→ **Activity**
Copy out exactly the lines below that run from the one holding "But what if" to the one holding "Geometrically, this is", keeping both of those lines and no others.

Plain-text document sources
-------
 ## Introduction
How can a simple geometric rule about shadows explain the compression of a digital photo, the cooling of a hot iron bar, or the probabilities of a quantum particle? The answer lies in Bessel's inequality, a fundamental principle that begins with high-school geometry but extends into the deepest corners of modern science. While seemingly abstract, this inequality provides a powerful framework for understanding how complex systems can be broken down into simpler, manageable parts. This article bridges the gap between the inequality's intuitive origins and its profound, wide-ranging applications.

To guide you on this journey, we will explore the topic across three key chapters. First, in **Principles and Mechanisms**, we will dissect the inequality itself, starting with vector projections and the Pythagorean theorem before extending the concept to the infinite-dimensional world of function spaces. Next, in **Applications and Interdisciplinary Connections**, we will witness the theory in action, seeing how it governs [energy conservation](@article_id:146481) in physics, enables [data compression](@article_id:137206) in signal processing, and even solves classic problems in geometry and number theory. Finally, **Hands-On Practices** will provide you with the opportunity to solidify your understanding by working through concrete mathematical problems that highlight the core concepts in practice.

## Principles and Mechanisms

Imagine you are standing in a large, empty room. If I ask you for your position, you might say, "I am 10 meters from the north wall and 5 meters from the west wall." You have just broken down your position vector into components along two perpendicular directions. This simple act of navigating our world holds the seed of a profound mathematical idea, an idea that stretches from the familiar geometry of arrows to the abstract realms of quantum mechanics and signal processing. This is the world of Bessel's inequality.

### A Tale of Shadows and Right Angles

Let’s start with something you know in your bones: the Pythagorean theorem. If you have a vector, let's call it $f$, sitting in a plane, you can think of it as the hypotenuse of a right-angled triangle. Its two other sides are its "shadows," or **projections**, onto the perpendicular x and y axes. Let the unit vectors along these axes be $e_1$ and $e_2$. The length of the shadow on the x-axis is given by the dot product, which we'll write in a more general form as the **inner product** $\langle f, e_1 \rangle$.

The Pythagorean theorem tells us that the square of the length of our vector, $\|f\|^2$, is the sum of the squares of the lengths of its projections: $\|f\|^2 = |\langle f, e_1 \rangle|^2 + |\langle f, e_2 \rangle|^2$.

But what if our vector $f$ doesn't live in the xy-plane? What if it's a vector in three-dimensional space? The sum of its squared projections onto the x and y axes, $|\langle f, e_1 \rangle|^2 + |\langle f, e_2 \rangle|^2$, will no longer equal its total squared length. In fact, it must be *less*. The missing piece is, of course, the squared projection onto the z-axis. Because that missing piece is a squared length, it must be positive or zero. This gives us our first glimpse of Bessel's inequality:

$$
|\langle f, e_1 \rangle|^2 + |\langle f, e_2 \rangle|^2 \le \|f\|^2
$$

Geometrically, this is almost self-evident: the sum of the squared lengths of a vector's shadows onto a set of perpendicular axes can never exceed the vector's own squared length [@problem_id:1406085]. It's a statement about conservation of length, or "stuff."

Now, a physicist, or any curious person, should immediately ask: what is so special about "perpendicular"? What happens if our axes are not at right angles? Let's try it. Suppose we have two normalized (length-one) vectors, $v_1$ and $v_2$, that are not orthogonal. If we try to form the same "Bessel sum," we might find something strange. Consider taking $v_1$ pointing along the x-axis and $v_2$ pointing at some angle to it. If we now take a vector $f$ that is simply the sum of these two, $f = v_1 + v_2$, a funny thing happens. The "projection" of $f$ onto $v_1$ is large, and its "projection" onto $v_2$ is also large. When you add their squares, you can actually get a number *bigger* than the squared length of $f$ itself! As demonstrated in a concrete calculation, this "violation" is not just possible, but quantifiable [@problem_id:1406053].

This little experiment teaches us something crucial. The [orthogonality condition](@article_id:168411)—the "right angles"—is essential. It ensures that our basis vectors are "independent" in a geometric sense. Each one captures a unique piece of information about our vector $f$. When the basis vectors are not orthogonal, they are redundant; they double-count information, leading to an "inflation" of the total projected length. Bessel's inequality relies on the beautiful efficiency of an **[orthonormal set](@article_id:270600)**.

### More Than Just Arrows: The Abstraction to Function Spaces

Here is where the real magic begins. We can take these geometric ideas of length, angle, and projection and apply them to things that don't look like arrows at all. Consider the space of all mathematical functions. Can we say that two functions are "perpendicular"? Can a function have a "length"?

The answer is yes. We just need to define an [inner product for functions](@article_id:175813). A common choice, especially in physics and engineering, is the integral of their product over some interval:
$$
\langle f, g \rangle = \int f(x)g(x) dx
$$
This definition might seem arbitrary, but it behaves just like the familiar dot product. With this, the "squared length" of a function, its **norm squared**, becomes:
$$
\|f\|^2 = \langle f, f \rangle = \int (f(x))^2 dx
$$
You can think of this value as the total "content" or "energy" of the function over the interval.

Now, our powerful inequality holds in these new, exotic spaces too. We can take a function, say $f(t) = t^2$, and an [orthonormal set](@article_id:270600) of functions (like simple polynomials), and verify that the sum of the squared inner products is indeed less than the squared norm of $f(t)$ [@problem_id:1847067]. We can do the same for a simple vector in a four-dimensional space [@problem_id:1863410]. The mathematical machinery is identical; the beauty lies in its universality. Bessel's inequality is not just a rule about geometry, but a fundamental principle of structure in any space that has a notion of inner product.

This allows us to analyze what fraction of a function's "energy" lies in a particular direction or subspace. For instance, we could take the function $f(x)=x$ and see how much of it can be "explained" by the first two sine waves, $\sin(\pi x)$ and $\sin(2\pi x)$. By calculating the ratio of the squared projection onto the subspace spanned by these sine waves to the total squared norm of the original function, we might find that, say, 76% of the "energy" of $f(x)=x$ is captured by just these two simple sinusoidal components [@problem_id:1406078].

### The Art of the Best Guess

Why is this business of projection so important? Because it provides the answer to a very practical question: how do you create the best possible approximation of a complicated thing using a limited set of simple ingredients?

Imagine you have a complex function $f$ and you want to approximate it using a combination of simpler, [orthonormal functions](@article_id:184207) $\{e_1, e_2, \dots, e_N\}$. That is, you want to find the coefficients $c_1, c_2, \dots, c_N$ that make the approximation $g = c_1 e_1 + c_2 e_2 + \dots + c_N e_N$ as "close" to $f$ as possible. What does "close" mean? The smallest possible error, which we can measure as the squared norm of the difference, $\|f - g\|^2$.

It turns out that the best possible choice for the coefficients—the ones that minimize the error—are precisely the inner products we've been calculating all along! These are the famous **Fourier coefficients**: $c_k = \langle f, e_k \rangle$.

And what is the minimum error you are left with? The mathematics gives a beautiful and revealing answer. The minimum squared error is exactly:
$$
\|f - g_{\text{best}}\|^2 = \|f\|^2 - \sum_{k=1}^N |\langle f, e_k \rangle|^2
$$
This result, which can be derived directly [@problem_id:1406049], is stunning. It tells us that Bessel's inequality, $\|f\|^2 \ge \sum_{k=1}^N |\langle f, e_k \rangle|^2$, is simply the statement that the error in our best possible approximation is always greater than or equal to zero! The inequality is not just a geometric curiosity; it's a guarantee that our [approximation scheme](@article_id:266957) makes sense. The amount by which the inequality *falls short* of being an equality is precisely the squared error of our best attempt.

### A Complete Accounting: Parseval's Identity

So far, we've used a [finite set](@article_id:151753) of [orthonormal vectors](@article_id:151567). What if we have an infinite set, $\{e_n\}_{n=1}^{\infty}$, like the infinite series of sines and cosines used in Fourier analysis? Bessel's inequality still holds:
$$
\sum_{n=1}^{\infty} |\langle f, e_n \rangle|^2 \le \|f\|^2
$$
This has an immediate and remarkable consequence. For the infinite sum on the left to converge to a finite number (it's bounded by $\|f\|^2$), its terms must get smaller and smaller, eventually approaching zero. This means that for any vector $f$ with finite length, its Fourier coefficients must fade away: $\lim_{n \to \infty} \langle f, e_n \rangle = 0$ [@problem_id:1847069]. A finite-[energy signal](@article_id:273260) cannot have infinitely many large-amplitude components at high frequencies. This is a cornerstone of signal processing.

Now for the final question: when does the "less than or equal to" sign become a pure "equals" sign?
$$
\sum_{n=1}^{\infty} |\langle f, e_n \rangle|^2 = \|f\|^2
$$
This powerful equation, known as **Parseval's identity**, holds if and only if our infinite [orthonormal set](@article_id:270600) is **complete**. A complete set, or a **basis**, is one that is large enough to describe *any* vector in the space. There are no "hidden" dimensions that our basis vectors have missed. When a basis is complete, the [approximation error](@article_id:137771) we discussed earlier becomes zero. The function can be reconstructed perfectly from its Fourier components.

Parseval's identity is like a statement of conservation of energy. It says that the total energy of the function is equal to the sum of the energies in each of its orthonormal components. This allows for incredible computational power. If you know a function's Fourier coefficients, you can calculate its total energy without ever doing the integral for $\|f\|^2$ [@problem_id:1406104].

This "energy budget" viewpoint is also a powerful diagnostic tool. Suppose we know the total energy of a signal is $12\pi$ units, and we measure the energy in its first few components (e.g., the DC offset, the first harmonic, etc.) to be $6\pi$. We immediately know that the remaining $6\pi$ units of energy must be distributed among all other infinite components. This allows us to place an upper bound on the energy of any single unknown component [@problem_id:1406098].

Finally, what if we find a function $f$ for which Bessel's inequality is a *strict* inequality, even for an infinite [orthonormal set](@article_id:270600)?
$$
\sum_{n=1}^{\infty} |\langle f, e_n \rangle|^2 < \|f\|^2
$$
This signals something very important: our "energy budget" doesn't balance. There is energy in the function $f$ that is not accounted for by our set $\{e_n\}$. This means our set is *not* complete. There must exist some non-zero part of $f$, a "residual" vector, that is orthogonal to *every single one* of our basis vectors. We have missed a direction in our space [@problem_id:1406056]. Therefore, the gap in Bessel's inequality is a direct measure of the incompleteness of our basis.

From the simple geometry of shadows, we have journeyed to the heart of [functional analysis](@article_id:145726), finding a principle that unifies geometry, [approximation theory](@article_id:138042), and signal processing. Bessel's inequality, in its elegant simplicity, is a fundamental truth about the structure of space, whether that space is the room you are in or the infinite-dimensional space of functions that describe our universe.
-------
→ **Result of the task**
But what if our vector $f$ doesn't live in the xy-plane? What if it's a vector in three-dimensional space? The sum of its squared projections onto the x and y axes, $|\langle f, e_1 \rangle|^2 + |\langle f, e_2 \rangle|^2$, will no longer equal its total squared length. In fact, it must be *less*. The missing piece is, of course, the squared projection onto the z-axis. Because that missing piece is a squared length, it must be positive or zero. This gives us our first glimpse of Bessel's inequality:

$$
|\langle f, e_1 \rangle|^2 + |\langle f, e_2 \rangle|^2 \le \|f\|^2
$$

Geometrically, this is almost self-evident: the sum of the squared lengths of a vector's shadows onto a set of perpendicular axes can never exceed the vector's own squared length [@problem_id:1406085]. It's a statement about conservation of length, or "stuff."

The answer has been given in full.